Security Model
Sockguard's defense-in-depth model — transport admission, client admission, method/path filtering, request-body inspection, ownership isolation, visibility-controlled reads, and structured access plus audit logging.
Why Socket Proxying Matters
The Docker socket (/var/run/docker.sock) is equivalent to root access on the host. Any container with unrestricted socket access can:
- Create a privileged container that mounts the host filesystem
- Execute arbitrary commands via
docker exec - Access host PID, network, and IPC namespaces
- Pull and run malicious images
- Manipulate Swarm clusters
A socket proxy sits between consumers and the raw socket, filtering requests to limit what each consumer can do.
Defense in Depth
Sockguard implements multiple layers of filtering:
Layer 0: Policy Integrity
Before any request is evaluated, Sockguard can verify that the loaded
configuration was signed by a trusted key. When policy_bundle.enabled: true,
the on-disk YAML is treated as untrusted until a cosign sigstore bundle at
policy_bundle.signature_path confirms it. An unsigned, malformed, or
wrong-key bundle aborts startup with a wrapped policy bundle: error — no
rules compile, no listener opens.
Two verification paths are supported:
- Keyed — PEM-encoded ECDSA, RSA, or ed25519 public keys listed under
policy_bundle.allowed_signing_keys. No network round-trip required. - Keyless (Fulcio + Rekor) —
policy_bundle.allowed_keylessentries constrain the Fulcio cert chain by exact OIDC issuer URL and subject SAN regex. Whenpolicy_bundle.require_rekor_inclusion: true, a Rekor transparency-log entry is additionally required.
Verification also runs on every hot reload. A reload whose bundle fails
verification is rejected with result=reject_signature in
sockguard_config_reload_total and never touches the running policy. The
trust material (enabled, allowed_signing_keys, allowed_keyless,
require_rekor_inclusion, verify_timeout) is reload-immutable so a SIGHUP
cannot silently widen the set of accepted signers; only signature_path is
reload-mutable so an operator can re-sign without a restart.
The verified signer (keyed:<spki-fingerprint> or keyless:<issuer>:<san>)
and the YAML's SHA-256 digest are stamped onto GET /admin/policy/version in
the bundle_signer and bundle_digest fields, giving operators a tamper-evident
audit trail of exactly who signed the running policy and over which bytes.

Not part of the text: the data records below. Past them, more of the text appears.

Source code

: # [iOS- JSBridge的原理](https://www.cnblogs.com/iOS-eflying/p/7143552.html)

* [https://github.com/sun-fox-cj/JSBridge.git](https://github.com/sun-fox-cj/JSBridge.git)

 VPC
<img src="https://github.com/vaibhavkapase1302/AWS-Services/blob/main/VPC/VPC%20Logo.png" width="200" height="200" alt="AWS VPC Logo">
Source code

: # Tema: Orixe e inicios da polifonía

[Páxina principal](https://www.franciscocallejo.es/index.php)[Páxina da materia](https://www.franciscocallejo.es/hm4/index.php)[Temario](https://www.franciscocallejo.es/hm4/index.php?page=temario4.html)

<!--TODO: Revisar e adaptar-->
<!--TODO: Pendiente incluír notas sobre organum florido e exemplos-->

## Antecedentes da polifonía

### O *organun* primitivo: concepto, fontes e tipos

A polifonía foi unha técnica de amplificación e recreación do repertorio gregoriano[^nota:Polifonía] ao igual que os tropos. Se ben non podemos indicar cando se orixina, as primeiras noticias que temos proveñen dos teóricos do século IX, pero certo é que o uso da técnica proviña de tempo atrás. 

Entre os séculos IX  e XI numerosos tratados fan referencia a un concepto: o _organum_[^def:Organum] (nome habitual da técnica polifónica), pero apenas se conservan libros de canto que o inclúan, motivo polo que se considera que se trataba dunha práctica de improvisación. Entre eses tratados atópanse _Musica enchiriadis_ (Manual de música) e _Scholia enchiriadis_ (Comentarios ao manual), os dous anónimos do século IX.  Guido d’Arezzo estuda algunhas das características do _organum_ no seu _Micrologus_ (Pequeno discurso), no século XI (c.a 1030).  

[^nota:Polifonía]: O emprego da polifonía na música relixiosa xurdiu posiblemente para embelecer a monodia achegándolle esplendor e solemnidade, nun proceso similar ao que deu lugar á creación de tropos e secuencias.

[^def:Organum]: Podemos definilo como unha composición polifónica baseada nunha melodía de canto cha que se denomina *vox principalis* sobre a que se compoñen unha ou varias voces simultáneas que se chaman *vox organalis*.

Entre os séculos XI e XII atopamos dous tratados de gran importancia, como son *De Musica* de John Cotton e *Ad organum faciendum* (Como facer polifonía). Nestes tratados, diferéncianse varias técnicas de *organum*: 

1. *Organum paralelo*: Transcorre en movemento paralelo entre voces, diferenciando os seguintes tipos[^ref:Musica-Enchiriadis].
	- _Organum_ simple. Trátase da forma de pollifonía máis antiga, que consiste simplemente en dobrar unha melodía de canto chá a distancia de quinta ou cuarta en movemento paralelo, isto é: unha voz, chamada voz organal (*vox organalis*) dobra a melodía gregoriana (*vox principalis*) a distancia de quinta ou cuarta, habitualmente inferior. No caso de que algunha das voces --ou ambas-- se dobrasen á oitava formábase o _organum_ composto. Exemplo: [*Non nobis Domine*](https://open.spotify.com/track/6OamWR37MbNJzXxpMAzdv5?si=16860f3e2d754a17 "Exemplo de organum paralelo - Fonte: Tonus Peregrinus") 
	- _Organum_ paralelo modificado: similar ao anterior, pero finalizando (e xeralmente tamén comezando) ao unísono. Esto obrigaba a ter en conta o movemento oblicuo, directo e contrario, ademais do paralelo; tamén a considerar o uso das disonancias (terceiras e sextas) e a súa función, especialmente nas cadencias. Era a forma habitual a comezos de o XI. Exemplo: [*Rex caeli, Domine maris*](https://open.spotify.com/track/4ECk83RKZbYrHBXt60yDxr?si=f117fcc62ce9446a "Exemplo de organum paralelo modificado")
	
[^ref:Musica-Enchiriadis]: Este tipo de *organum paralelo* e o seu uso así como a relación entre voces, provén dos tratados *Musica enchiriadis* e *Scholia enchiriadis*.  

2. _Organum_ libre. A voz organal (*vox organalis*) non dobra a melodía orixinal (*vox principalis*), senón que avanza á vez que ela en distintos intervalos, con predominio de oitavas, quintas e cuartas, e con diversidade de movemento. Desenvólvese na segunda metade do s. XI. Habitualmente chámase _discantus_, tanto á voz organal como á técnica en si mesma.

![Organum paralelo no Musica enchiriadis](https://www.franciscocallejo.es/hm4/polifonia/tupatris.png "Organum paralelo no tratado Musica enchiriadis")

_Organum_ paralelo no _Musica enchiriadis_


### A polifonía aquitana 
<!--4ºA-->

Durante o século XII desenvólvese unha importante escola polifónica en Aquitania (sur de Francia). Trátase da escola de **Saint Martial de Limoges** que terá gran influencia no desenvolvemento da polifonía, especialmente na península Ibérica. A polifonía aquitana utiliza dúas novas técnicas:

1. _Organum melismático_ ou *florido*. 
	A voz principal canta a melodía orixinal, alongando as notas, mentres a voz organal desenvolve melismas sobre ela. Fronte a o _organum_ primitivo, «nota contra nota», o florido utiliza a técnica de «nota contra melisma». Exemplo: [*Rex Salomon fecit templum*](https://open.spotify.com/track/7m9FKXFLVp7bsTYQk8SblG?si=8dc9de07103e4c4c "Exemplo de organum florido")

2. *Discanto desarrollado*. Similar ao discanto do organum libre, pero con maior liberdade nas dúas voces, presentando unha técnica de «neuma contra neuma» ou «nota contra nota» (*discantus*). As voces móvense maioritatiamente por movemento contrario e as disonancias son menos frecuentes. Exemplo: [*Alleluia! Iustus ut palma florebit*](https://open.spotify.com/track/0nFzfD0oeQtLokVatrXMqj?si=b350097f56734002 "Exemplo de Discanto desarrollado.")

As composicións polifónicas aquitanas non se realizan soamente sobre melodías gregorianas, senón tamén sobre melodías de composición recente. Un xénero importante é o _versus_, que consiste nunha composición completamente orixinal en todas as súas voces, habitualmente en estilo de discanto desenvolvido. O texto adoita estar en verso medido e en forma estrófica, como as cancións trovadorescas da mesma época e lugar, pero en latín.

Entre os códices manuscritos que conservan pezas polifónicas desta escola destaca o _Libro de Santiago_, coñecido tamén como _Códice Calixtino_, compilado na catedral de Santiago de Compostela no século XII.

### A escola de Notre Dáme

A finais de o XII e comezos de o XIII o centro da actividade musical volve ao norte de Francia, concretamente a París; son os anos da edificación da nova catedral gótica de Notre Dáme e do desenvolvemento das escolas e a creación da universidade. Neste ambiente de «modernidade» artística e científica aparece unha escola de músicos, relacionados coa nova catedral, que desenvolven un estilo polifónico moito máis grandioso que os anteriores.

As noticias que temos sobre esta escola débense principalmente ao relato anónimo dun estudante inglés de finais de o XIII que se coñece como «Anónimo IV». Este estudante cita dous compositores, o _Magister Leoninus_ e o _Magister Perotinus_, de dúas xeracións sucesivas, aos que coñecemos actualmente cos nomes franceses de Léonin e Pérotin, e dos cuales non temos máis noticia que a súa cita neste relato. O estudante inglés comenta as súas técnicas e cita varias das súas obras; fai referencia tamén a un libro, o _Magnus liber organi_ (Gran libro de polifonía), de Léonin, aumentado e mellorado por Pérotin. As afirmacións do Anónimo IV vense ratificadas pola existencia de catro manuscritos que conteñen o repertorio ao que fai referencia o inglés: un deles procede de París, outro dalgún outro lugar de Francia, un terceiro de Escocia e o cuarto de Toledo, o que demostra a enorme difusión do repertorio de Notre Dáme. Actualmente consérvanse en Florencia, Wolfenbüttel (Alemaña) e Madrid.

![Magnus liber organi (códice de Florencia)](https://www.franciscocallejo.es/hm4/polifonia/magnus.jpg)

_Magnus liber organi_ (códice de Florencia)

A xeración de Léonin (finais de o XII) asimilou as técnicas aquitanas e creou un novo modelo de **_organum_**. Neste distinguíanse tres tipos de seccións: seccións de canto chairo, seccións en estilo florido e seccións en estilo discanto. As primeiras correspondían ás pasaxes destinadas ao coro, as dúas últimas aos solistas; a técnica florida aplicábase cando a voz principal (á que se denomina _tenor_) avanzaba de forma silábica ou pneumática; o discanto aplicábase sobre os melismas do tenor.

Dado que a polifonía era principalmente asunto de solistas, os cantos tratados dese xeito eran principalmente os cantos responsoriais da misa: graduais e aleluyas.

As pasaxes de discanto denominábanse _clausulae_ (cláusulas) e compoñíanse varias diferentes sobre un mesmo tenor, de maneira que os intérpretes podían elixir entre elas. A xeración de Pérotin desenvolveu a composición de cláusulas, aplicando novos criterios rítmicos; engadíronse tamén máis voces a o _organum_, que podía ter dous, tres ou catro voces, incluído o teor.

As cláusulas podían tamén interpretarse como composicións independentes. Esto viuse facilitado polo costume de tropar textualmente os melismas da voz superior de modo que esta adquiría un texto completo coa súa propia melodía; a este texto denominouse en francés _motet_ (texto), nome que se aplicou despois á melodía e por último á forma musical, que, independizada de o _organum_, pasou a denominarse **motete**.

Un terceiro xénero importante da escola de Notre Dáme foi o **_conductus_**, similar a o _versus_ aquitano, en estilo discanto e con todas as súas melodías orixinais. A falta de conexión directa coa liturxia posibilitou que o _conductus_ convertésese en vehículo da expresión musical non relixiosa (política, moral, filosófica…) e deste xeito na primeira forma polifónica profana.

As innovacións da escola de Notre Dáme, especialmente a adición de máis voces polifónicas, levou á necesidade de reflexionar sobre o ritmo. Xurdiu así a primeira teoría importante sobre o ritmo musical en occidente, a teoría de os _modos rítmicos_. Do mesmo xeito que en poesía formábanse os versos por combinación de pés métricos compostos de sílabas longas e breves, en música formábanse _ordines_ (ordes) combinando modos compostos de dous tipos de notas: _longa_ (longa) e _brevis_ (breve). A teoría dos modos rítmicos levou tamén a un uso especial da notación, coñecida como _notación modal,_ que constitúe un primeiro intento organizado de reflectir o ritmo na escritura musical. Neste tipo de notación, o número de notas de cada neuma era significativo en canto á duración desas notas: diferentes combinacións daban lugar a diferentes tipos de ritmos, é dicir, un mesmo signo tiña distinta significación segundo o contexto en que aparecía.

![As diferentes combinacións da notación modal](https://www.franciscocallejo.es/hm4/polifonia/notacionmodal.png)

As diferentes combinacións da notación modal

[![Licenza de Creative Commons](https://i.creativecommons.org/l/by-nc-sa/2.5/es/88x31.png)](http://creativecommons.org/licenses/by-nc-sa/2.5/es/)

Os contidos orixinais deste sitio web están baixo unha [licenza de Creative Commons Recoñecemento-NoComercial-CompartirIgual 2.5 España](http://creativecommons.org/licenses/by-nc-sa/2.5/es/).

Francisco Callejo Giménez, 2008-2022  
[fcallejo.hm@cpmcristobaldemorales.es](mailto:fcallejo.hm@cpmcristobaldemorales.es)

Layer 1: Transport Admission
Non-loopback TCP listeners require mutual TLS 1.3 by default via listen.tls. Plaintext remote TCP is rejected unless you set both listen.insecure_allow_plain_tcp: true and listen.insecure_allow_unauthenticated_clients: true — two deliberate acknowledgments (one without the other is rejected) for legacy compatibility on a private network. Unix socket listeners bypass this layer because they are filesystem-bounded. listen.tls.client_ca_file defines the issuing trust root, and the optional listen.tls.common_names, dns_names, ip_addresses, uri_sans, and public_key_sha256_pins fields can narrow that trust to specific verified client certificates instead of implicitly accepting every client cert issued by the configured CA.
Layer 2: Client Admission
clients.allowed_cidrs gates incoming TCP callers by source CIDR before any rule evaluation runs. When clients.container_labels.enabled is true, Sockguard resolves the calling container by source IP and enforces per-client com.sockguard.allow.<method> label allowlists in addition to the global rule set.
Named client profiles sit on top of that admission layer. Sockguard can now select a per-client ruleset and request-body policy by source IP, verified mTLS certificate selectors (common_names, dns_names, ip_addresses, uri_sans, spiffe_ids, public_key_sha256_pins), or unix peer credentials (uids, gids, pids), with a configurable default profile for unmatched callers. That turns one proxy from "one ruleset in front of Docker" into a shared control plane for multiple consumers without collapsing back to broad allowlists.
Layer 3: Method Filtering
Block entire HTTP methods. Most consumers only need GET (read-only mode).
Layer 4: Path Filtering
Allow or deny specific Docker API endpoint paths using glob patterns. Before matching, Sockguard strips Docker API version prefixes (/v1.45/), percent-decodes the path (including double-encoded separators and mixed-case escapes such as %2F, %2E, and %252F), and resolves . / .. segments via path.Clean. That means /v1.45/containers/%2e%2e/images/json canonicalizes to /images/json before the glob matcher sees it, so adversarial path shapes cannot slip past a literal allowlist or skip a request-body inspector.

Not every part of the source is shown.